- _EXERCISE AIM_
Select and copy out every line in the records containing "compare".

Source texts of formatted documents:
--------
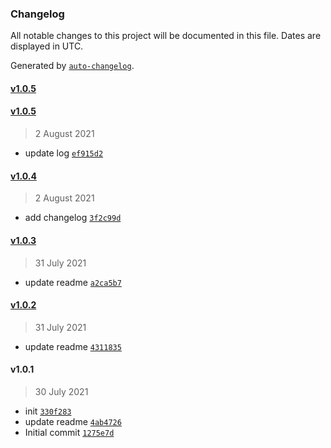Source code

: ### Changelog

All notable changes to this project will be documented in this file. Dates are displayed in UTC.

Generated by [`auto-changelog`](https://github.com/CookPete/auto-changelog).

#### [v1.0.5](https://github.com/buquan/mkdir/compare/v1.0.5...v1.0.5)

#### [v1.0.5](https://github.com/buquan/mkdir/compare/v1.0.4...v1.0.5)

> 2 August 2021

- update log [`ef915d2`](https://github.com/buquan/mkdir/commit/ef915d2ea2a462cb49ab35fb6b0ee53ad5d614fb)

#### [v1.0.4](https://github.com/buquan/mkdir/compare/v1.0.3...v1.0.4)

> 2 August 2021

- add changelog [`3f2c99d`](https://github.com/buquan/mkdir/commit/3f2c99d45c7c17ecacc090732b139e5f7ec2d7ff)

#### [v1.0.3](https://github.com/buquan/mkdir/compare/v1.0.2...v1.0.3)

> 31 July 2021

- update readme [`a2ca5b7`](https://github.com/buquan/mkdir/commit/a2ca5b743208c0bae0e012146ef1099a469a8c21)

#### [v1.0.2](https://github.com/buquan/mkdir/compare/v1.0.1...v1.0.2)

> 31 July 2021

- update readme [`4311835`](https://github.com/buquan/mkdir/commit/431183544fc25d1c8913b1df4ca63aa304a95d9c)

#### v1.0.1

> 30 July 2021

- init [`330f283`](https://github.com/buquan/mkdir/commit/330f283f8c8fd57c57d7f29f4ccd58e23d399b54)
- update readme [`4ab4726`](https://github.com/buquan/mkdir/commit/4ab472662fc9c66f9d87cc9ecd3dc07dd685472d)
- Initial commit [`1275e7d`](https://github.com/buquan/mkdir/commit/1275e7d57e6dfcbf4a42c386e2bcd60f2bf4f290)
--------
- _REPLY TO THE EXERCISE_
#### [v1.0.5](https://github.com/buquan/mkdir/compare/v1.0.5...v1.0.5)
#### [v1.0.5](https://github.com/buquan/mkdir/compare/v1.0.4...v1.0.5)
#### [v1.0.4](https://github.com/buquan/mkdir/compare/v1.0.3...v1.0.4)
#### [v1.0.3](https://github.com/buquan/mkdir/compare/v1.0.2...v1.0.3)
#### [v1.0.2](https://github.com/buquan/mkdir/compare/v1.0.1...v1.0.2)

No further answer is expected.